Exercise requirements —
Copy the records exactly, leaving out every picture.

(Dataset records)
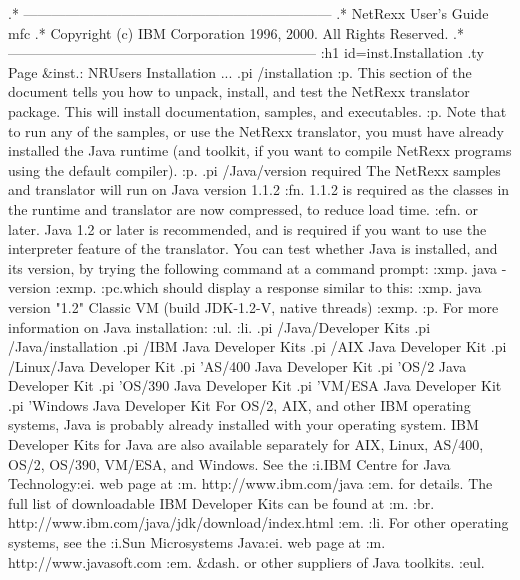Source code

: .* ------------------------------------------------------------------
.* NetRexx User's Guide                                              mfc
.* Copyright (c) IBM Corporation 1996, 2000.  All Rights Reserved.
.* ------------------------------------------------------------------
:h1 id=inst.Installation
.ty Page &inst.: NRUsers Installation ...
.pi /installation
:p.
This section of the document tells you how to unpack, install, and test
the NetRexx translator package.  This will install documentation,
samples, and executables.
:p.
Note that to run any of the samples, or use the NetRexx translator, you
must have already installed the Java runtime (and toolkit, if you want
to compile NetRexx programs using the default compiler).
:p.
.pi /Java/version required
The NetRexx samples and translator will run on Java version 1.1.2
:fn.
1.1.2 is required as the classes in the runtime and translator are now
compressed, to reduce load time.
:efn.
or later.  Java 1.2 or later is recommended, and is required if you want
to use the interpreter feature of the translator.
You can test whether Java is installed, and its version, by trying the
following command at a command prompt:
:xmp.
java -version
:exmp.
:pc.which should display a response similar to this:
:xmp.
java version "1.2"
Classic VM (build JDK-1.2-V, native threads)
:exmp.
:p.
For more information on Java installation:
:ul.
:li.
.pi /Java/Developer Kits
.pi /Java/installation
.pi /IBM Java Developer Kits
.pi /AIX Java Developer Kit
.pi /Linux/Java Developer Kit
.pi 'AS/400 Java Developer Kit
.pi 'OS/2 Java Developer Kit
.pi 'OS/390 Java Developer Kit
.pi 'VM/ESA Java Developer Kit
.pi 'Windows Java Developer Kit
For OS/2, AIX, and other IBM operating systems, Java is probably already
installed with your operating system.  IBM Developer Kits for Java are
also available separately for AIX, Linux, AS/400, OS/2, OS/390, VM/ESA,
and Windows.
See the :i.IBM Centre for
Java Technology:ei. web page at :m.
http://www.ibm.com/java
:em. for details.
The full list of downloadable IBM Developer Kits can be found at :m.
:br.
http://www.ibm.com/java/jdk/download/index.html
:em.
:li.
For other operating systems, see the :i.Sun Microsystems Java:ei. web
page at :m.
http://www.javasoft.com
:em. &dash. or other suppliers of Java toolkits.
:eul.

Exercise answer —
Source code

: .* ------------------------------------------------------------------
.* NetRexx User's Guide                                              mfc
.* Copyright (c) IBM Corporation 1996, 2000.  All Rights Reserved.
.* ------------------------------------------------------------------
:h1 id=inst.Installation
.ty Page &inst.: NRUsers Installation ...
.pi /installation
:p.
This section of the document tells you how to unpack, install, and test
the NetRexx translator package.  This will install documentation,
samples, and executables.
:p.
Note that to run any of the samples, or use the NetRexx translator, you
must have already installed the Java runtime (and toolkit, if you want
to compile NetRexx programs using the default compiler).
:p.
.pi /Java/version required
The NetRexx samples and translator will run on Java version 1.1.2
:fn.
1.1.2 is required as the classes in the runtime and translator are now
compressed, to reduce load time.
:efn.
or later.  Java 1.2 or later is recommended, and is required if you want
to use the interpreter feature of the translator.
You can test whether Java is installed, and its version, by trying the
following command at a command prompt:
:xmp.
java -version
:exmp.
:pc.which should display a response similar to this:
:xmp.
java version "1.2"
Classic VM (build JDK-1.2-V, native threads)
:exmp.
:p.
For more information on Java installation:
:ul.
:li.
.pi /Java/Developer Kits
.pi /Java/installation
.pi /IBM Java Developer Kits
.pi /AIX Java Developer Kit
.pi /Linux/Java Developer Kit
.pi 'AS/400 Java Developer Kit
.pi 'OS/2 Java Developer Kit
.pi 'OS/390 Java Developer Kit
.pi 'VM/ESA Java Developer Kit
.pi 'Windows Java Developer Kit
For OS/2, AIX, and other IBM operating systems, Java is probably already
installed with your operating system.  IBM Developer Kits for Java are
also available separately for AIX, Linux, AS/400, OS/2, OS/390, VM/ESA,
and Windows.
See the :i.IBM Centre for
Java Technology:ei. web page at :m.
http://www.ibm.com/java
:em. for details.
The full list of downloadable IBM Developer Kits can be found at :m.
:br.
http://www.ibm.com/java/jdk/download/index.html
:em.
:li.
For other operating systems, see the :i.Sun Microsystems Java:ei. web
page at :m.
http://www.javasoft.com
:em. &dash. or other suppliers of Java toolkits.
:eul.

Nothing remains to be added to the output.